Source texts of formatted documents
-- -- --
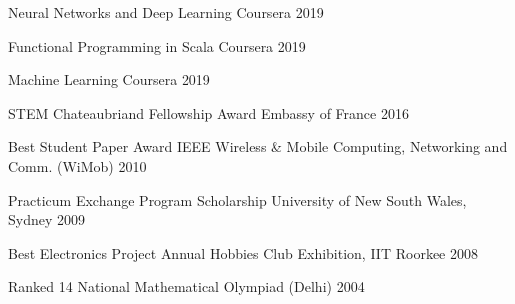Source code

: 


\begin{cvhonors}

  \cvhonor
    {Neural Networks and Deep Learning} %
    {Coursera} %
    {} %
    {2019} %
    
  \cvhonor
    {Functional Programming in Scala} %
    {Coursera} %
    {} %
    {2019} %
    
  \cvhonor
    {Machine Learning} %
    {Coursera} %
    {} %
    {2019} %


  \cvhonor
    {STEM Chateaubriand Fellowship Award} %
    {Embassy of France} %
    {} %
    {2016} %

%
  \cvhonor
    {Best Student Paper Award} %
    {IEEE Wireless \& Mobile Computing, Networking and Comm. (WiMob)} %
    {} %
    {2010} %

  \cvhonor
    {Practicum Exchange Program Scholarship} %
    {University of New South Wales, Sydney} %
    {} %
    {2009} %

  \cvhonor
    {Best Electronics Project} %
    {Annual Hobbies Club Exhibition, IIT Roorkee} %
    {} %
    {2008} %
    
  \cvhonor
    {Ranked 14} %
    {National Mathematical Olympiad (Delhi)} %
    {} %
    {2004} %

\end{cvhonors}


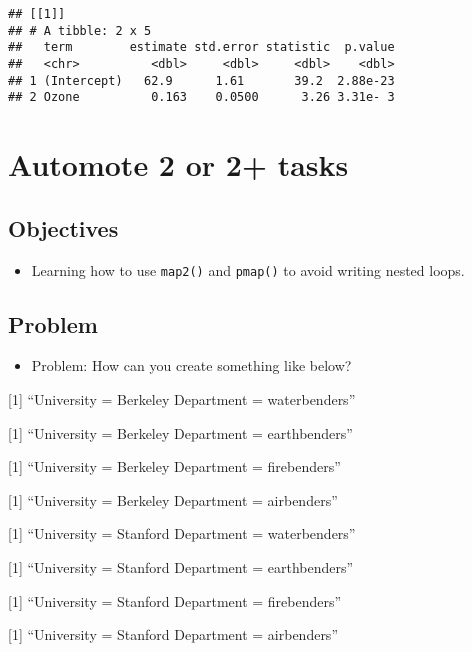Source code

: \documentclass[
]{book}
\providecommand{\tightlist}{%
  \setlength{\itemsep}{0pt}\setlength{\parskip}{0pt}}
\begin{document}
\begin{verbatim}
## [[1]]
## # A tibble: 2 x 5
##   term        estimate std.error statistic  p.value
##   <chr>          <dbl>     <dbl>     <dbl>    <dbl>
## 1 (Intercept)   62.9      1.61       39.2  2.88e-23
## 2 Ozone          0.163    0.0500      3.26 3.31e- 3
\end{verbatim}

\hypertarget{automote-2-or-2-tasks}{%
\section{Automote 2 or 2+ tasks}\label{automote-2-or-2-tasks}}

\hypertarget{objectives-1}{%
\subsection{Objectives}\label{objectives-1}}

\begin{itemize}
\tightlist
\item
  Learning how to use \texttt{map2()} and \texttt{pmap()} to avoid writing nested loops.
\end{itemize}

\hypertarget{problem}{%
\subsection{Problem}\label{problem}}

\begin{itemize}
\tightlist
\item
  Problem: How can you create something like below?
\end{itemize}

{[}1{]} ``University = Berkeley \textbar{} Department = waterbenders''

{[}1{]} ``University = Berkeley \textbar{} Department = earthbenders''

{[}1{]} ``University = Berkeley \textbar{} Department = firebenders''

{[}1{]} ``University = Berkeley \textbar{} Department = airbenders''

{[}1{]} ``University = Stanford \textbar{} Department = waterbenders''

{[}1{]} ``University = Stanford \textbar{} Department = earthbenders''

{[}1{]} ``University = Stanford \textbar{} Department = firebenders''

{[}1{]} ``University = Stanford \textbar{} Department = airbenders''
\end{document}
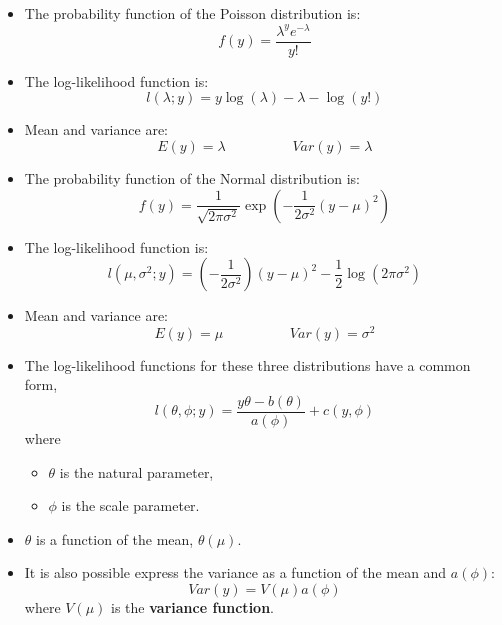 
\begin{frame}
  \begin{itemize}
    \item The probability function of the Poisson distribution is:
      $$ f(y) = \frac{\lambda^y e^{-\lambda}}{y!} $$
    \vspace{0.1cm}
    \item The log-likelihood function is:
      $$ l(\lambda; y) = y \log(\lambda) - \lambda - \log(y!) $$
    \vspace{0.1cm}
    \item Mean and variance  are:
      $$ E(y) = \lambda \hspace{2cm} Var(y) = \lambda $$
  \end{itemize}
\end{frame}




\begin{frame}
  \begin{itemize}
    \item The probability function of the Normal distribution is:
      $$ f(y) = \frac{1}{\sqrt{2\pi\sigma^2}} \exp{\left(-\frac{1}{2\sigma^2}(y-\mu)^2\right)} $$
    \vspace{0.1cm}
    \item The log-likelihood function is:
      $$ l(\mu, \sigma^2; y) = \left(-\frac{1}{2\sigma^2}\right) (y-\mu)^2 - \frac{1}{2} \log(2\pi\sigma^2) $$
    \vspace{0.1cm}
    \item Mean and variance  are:
      $$ E(y) = \mu \hspace{2cm} Var(y) = \sigma^2 $$
  \end{itemize}
\end{frame}




\begin{frame}
  \begin{itemize}
    \item The log-likelihood functions for these three distributions have a common form,
      $$ l(\theta, \phi; y) = \frac{y\theta - b(\theta)}{a(\phi)} + c(y, \phi) $$
      where
      \begin{itemize}
        \item $ \theta $ is the natural parameter,
        \item $ \phi $ is the scale parameter.
      \end{itemize}
    \vspace{0.2cm}
    \item $ \theta $ is a function of the mean, $ \theta(\mu) $. 
    \vspace{0.2cm}
    \item It is also possible express the variance as a function of the mean and $ a(\phi) $:
      $$ Var(y) = V(\mu)a(\phi) $$
      where $ V(\mu) $ is the \textbf{variance function}.
  \end{itemize}
\end{frame}

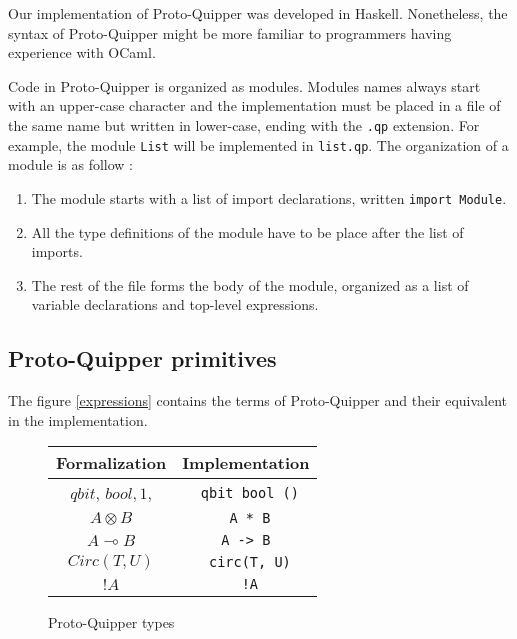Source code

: 

Our implementation of Proto-Quipper was developed in Haskell. 
Nonetheless, the syntax of Proto-Quipper might be more familiar 
to programmers having experience with OCaml.

Code in Proto-Quipper is organized as modules. Modules names 
always start with an upper-case character and the implementation 
must be placed in a file of the same name but written in lower-case, 
ending with the {\tt.qp} extension. For example, the module {\tt List} 
will be implemented in {\tt list.qp}.
The organization of a module is as follow :
	\begin{enumerate}
		\item The module starts with a list of import declarations, written {\tt import Module}.
		\item All the type definitions of the module have to be place after the list of imports.
		\item The rest of the file forms the body of the module, organized as a list of variable declarations and
			top-level expressions.
	\end{enumerate}

\subsection{Proto-Quipper primitives}

The figure \ref{expressions} contains the terms of Proto-Quipper and their equivalent in the implementation.

\begin{figure}[!ht]
\begin{center}
\begin{tabular}{|c|c|}
	\hline
	Formalization & Implementation \\\hline
	$qbit$, $bool, 1$, & \verb# qbit bool ()# \\\hline
	$A \otimes B$ & \verb# A * B# \\\hline
	$A \multimap B$ & \verb# A -> B # \\\hline
	$Circ(T, U)$ & \verb# circ(T, U)# \\\hline
	${!} A$ & \verb# !A# \\\hline
\end{tabular}
\end{center}
\label{types}
\caption{Proto-Quipper types}
\end{figure}

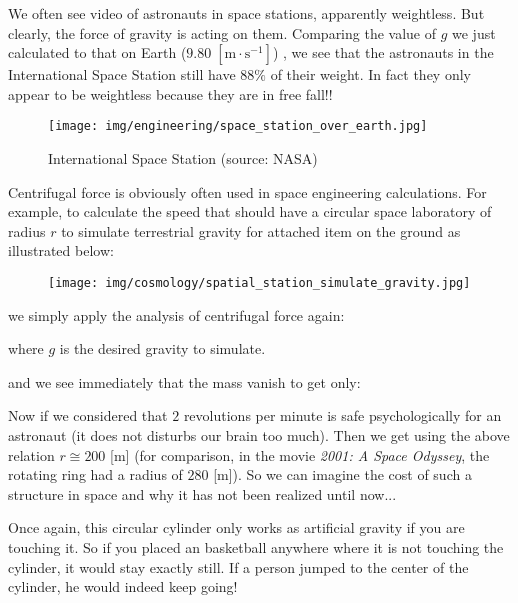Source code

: 	We often see video of astronauts in space stations, apparently weightless. But clearly, the force of gravity is acting
on them. Comparing the value of $g$ we just calculated to that on Earth ($9.80\;[\text{m}\cdot \text{s}^{-1}]$) , we see that the astronauts in the International Space Station still have $88\%$ of their weight. In fact they only appear to be weightless because they are in free fall!!
	\begin{figure}[H]
		\centering
		\texttt{[image: img/engineering/space\_station\_over\_earth.jpg]}
		\caption[International Space Station]{International Space Station (source: NASA)}
	\end{figure}
	Centrifugal force is obviously often used in space engineering calculations. For example, to calculate the speed that should have a circular space laboratory of radius $r$ to simulate terrestrial gravity for attached item on the ground as illustrated below:
	\begin{figure}[H]
		\centering
		\texttt{[image: img/cosmology/spatial\_station\_simulate\_gravity.jpg]}
	\end{figure}
	we simply apply the analysis of centrifugal force again:
	
	where $g$ is the desired gravity to simulate.
	
	and we see immediately that the mass vanish to get only:
	
	Now if we considered that $2$ revolutions per minute is safe psychologically for an astronaut (it does not disturbs our brain too much). Then we get using the above relation $r\cong 200$ [m] (for comparison, in the movie \textit{2001: A Space Odyssey}, the rotating ring had a radius of $280$ [m]). So we can imagine the cost of such a structure in space and why it has not been realized until now...
	
	Once again, this circular cylinder only works as artificial gravity if you are touching it. So if you placed an basketball anywhere where it is not touching the cylinder, it would stay exactly still. If a person jumped to the center of the cylinder, he would indeed keep going!

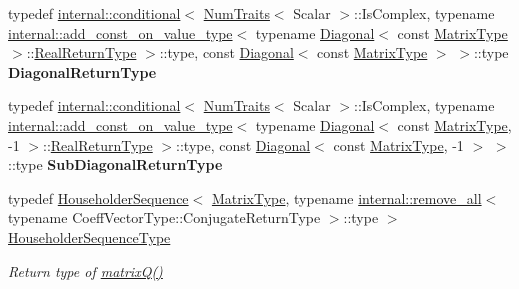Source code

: \begin{DoxyCompactItemize}
typedef \hyperlink{struct_eigen_1_1internal_1_1conditional}{internal\+::conditional}$<$ \hyperlink{group___core___module_struct_eigen_1_1_num_traits}{Num\+Traits}$<$ Scalar $>$\+::Is\+Complex, typename \hyperlink{struct_eigen_1_1internal_1_1add__const__on__value__type}{internal\+::add\+\_\+const\+\_\+on\+\_\+value\+\_\+type}$<$ typename \hyperlink{group___core___module_class_eigen_1_1_diagonal}{Diagonal}$<$ const \hyperlink{group___eigenvalues___module_add0f4b2216d0ea8ee0f7d8525deaf0a9}{Matrix\+Type} $>$\+::\hyperlink{class_eigen_1_1internal_1_1_tensor_lazy_evaluator_writable}{Real\+Return\+Type} $>$\+::type, const \hyperlink{group___core___module_class_eigen_1_1_diagonal}{Diagonal}$<$ const \hyperlink{group___eigenvalues___module_add0f4b2216d0ea8ee0f7d8525deaf0a9}{Matrix\+Type} $>$ $>$\+::type {\bfseries Diagonal\+Return\+Type}
\item 
\mbox{\label{group___eigenvalues___module_a596ee75896d4302b84b1467d5c74e871}} 
typedef \hyperlink{struct_eigen_1_1internal_1_1conditional}{internal\+::conditional}$<$ \hyperlink{group___core___module_struct_eigen_1_1_num_traits}{Num\+Traits}$<$ Scalar $>$\+::Is\+Complex, typename \hyperlink{struct_eigen_1_1internal_1_1add__const__on__value__type}{internal\+::add\+\_\+const\+\_\+on\+\_\+value\+\_\+type}$<$ typename \hyperlink{group___core___module_class_eigen_1_1_diagonal}{Diagonal}$<$ const \hyperlink{group___eigenvalues___module_add0f4b2216d0ea8ee0f7d8525deaf0a9}{Matrix\+Type}, -\/1 $>$\+::\hyperlink{class_eigen_1_1internal_1_1_tensor_lazy_evaluator_writable}{Real\+Return\+Type} $>$\+::type, const \hyperlink{group___core___module_class_eigen_1_1_diagonal}{Diagonal}$<$ const \hyperlink{group___eigenvalues___module_add0f4b2216d0ea8ee0f7d8525deaf0a9}{Matrix\+Type}, -\/1 $>$ $>$\+::type {\bfseries Sub\+Diagonal\+Return\+Type}
\item 
\mbox{\label{group___eigenvalues___module_af322315c8bea9990152c9d09bfa2a69f}} 
typedef \hyperlink{group___householder___module_class_eigen_1_1_householder_sequence}{Householder\+Sequence}$<$ \hyperlink{group___eigenvalues___module_add0f4b2216d0ea8ee0f7d8525deaf0a9}{Matrix\+Type}, typename \hyperlink{struct_eigen_1_1internal_1_1remove__all}{internal\+::remove\+\_\+all}$<$ typename Coeff\+Vector\+Type\+::\+Conjugate\+Return\+Type $>$\+::type $>$ \hyperlink{group___eigenvalues___module_af322315c8bea9990152c9d09bfa2a69f}{Householder\+Sequence\+Type}
\begin{DoxyCompactList}\small\item\em Return type of \hyperlink{group___eigenvalues___module_a000f7392eda930576ffd2af1fae54af2}{matrix\+Q()} \end{DoxyCompactList}\item 

\end{DoxyCompactItemize}
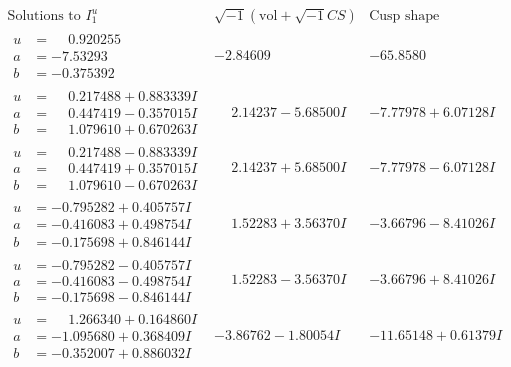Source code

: \documentclass[1p]{elsarticle_modified}
\theoremstyle{definition}
\newcommand{\I}{\sqrt{-1}}
\begin{document}
$$\begin{array}{c|c|c}  
\text{Solutions to }I^u_{1}& \I (\text{vol} + \sqrt{-1}CS) & \text{Cusp shape}\\
 \hline 
\begin{aligned}
u &= \phantom{-}0.920255\phantom{ +0.000000I} \\
a &= -7.53293\phantom{ +0.000000I} \\
b &= -0.375392\phantom{ +0.000000I}\end{aligned}
 & -2.84609\phantom{ +0.000000I} & -65.8580\phantom{ +0.000000I} \\ \hline\begin{aligned}
u &= \phantom{-}0.217488 + 0.883339 I \\
a &= \phantom{-}0.447419 - 0.357015 I \\
b &= \phantom{-}1.079610 + 0.670263 I\end{aligned}
 & \phantom{-}2.14237 - 5.68500 I & -7.77978 + 6.07128 I \\ \hline\begin{aligned}
u &= \phantom{-}0.217488 - 0.883339 I \\
a &= \phantom{-}0.447419 + 0.357015 I \\
b &= \phantom{-}1.079610 - 0.670263 I\end{aligned}
 & \phantom{-}2.14237 + 5.68500 I & -7.77978 - 6.07128 I \\ \hline\begin{aligned}
u &= -0.795282 + 0.405757 I \\
a &= -0.416083 + 0.498754 I \\
b &= -0.175698 + 0.846144 I\end{aligned}
 & \phantom{-}1.52283 + 3.56370 I & -3.66796 - 8.41026 I \\ \hline\begin{aligned}
u &= -0.795282 - 0.405757 I \\
a &= -0.416083 - 0.498754 I \\
b &= -0.175698 - 0.846144 I\end{aligned}
 & \phantom{-}1.52283 - 3.56370 I & -3.66796 + 8.41026 I \\ \hline\begin{aligned}
u &= \phantom{-}1.266340 + 0.164860 I \\
a &= -1.095680 + 0.368409 I \\
b &= -0.352007 + 0.886032 I\end{aligned}
 & -3.86762 - 1.80054 I & -11.65148 + 0.61379 I \\ \hline\begin{aligned}

\end{aligned}
\end{array}$$
\end{document}
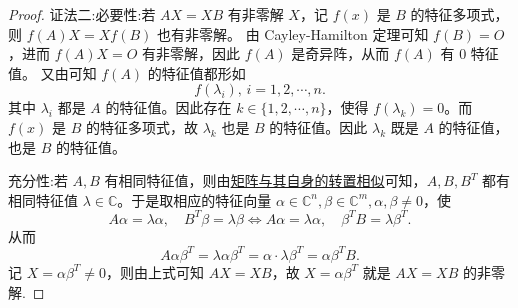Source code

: \documentclass[../../main.tex]{subfiles}%
\begin{document}
\begin{proof}
{\color{blue} 证法二:}{\heiti 必要性:}若 \( AX = XB \) 有非零解 \( X \)，记 \( f(x) \) 是 \( B \) 的特征多项式，则 \( f(A)X = Xf(B) \) 也有非零解。  
由 Cayley-Hamilton 定理可知 \( f(B) = O \)，进而 \( f(A)X = O \) 有非零解，因此 \( f(A) \) 是奇异阵，从而 \( f(A) \) 有 \( 0 \) 特征值。  
又由可知 \( f(A) \) 的特征值都形如  
\[ f(\lambda_i), \, i = 1,2,\cdots,n. \]  
其中 \( \lambda_i \) 都是 \( A \) 的特征值。因此存在 \( k \in \{1,2,\cdots,n\} \)，使得 \( f(\lambda_k) = 0 \)。而 \( f(x) \) 是 \( B \) 的特征多项式，故 \( \lambda_k \) 也是 \( B \) 的特征值。因此 \( \lambda_k \) 既是 \( A \) 的特征值，也是 \( B \) 的特征值。  

{\heiti 充分性:}若 \( A,B \) 有相同特征值，则由\hyperref[proposition:lambda-矩阵一定与其转置相似]{矩阵与其自身的转置相似}可知，\( A,B,B^T \) 都有相同特征值 \( \lambda \in \mathbb{C} \)。于是取相应的特征向量 \( \alpha \in \mathbb{C}^n, \beta \in \mathbb{C}^m, \alpha,\beta \ne 0 \)，使  
\[ A\alpha = \lambda \alpha, \quad B^T\beta = \lambda \beta \Longleftrightarrow A\alpha = \lambda \alpha, \quad \beta^TB = \lambda \beta^T. \]  
从而  
\[ A\alpha\beta^T = \lambda \alpha\beta^T = \alpha \cdot \lambda \beta^T = \alpha\beta^TB. \]  
记 \( X = \alpha\beta^T \ne 0 \)，则由上式可知 \( AX = XB \)，故 \( X = \alpha\beta^T \) 就是 \( AX = XB \) 的非零解. 

\end{proof}
\end{document}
-- -- --
*TO DO*
What are the lines above, starting at the one with "of the Poisson" and ending at the one with "- \lambda - \log(y!) $$"? Give them again exactly, and only them.

*SOLUTION BELOW*
    \item The probability function of the Poisson distribution is:
      $$ f(y) = \frac{\lambda^y e^{-\lambda}}{y!} $$
    \vspace{0.1cm}
    \item The log-likelihood function is:
      $$ l(\lambda; y) = y \log(\lambda) - \lambda - \log(y!) $$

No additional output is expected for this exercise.